[Data for review]
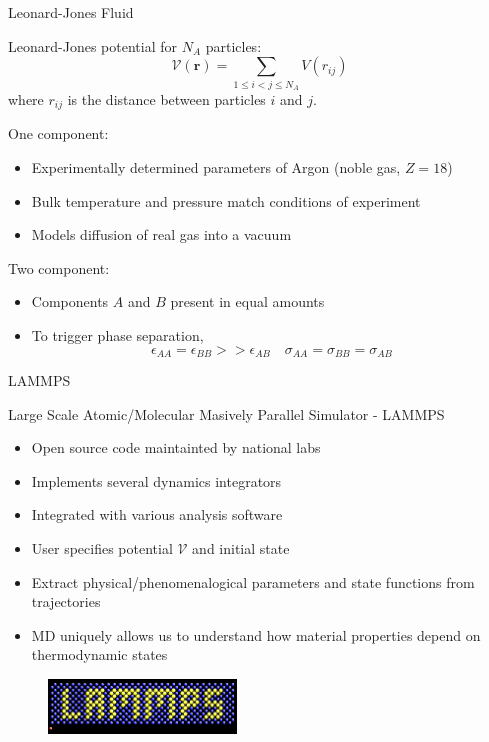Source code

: \documentclass[professionalfont]{beamer}
\theoremstyle{remark}
\begin{document}
\begin{frame}{Leonard-Jones Fluid} 

	Leonard-Jones potential for $N_A$ particles:
	\begin{equation*}
		\mathcal{V}(\mathbf{r})=\sum_{1\le i<j\le N_A}V(r_{ij})
	\end{equation*}
	where $r_{ij}$ is the distance between particles $i$ and $j$.

	\vspace*{10 pt}

	One component:
	\begin{itemize}
		\item Experimentally determined parameters of Argon (noble gas, $Z=18$)
		\item Bulk temperature and pressure match conditions of experiment
		\item Models diffusion of real gas into a vacuum
	\end{itemize}

	\vspace*{10 pt}

	Two component:
	\begin{itemize}
		\item Components $A$ and $B$ present in equal amounts
		\item To trigger phase separation, 
		\begin{equation*}
			\epsilon_{AA}=\epsilon_{BB}>>\epsilon_{AB}\quad\sigma_{AA}=\sigma_{BB}=\sigma_{AB}
		\end{equation*}
	\end{itemize}
	
\end{frame}

\begin{frame}{LAMMPS}

	Large Scale Atomic/Molecular Masively Parallel Simulator - LAMMPS

	\begin{itemize}
		\item Open source code maintainted by national labs
		\item Implements several dynamics integrators
		\item Integrated with various analysis software
		\item User specifies potential $\mathcal{V}$ and initial state
		\item Extract physical/phenomenalogical parameters and state functions from trajectories
		\item MD uniquely allows us to understand how material properties depend on thermodynamic states
	\end{itemize}
	

	\begin{figure}
		\includegraphics[width = 5cm]{media/lammps.png}
	\end{figure}
	
\end{frame}
\end{document}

[What to work on] Find the string "equation" in the material above, and report every line where it occurs.

[Task output]
	\begin{equation*}
	\end{equation*}
		\begin{equation*}
		\end{equation*}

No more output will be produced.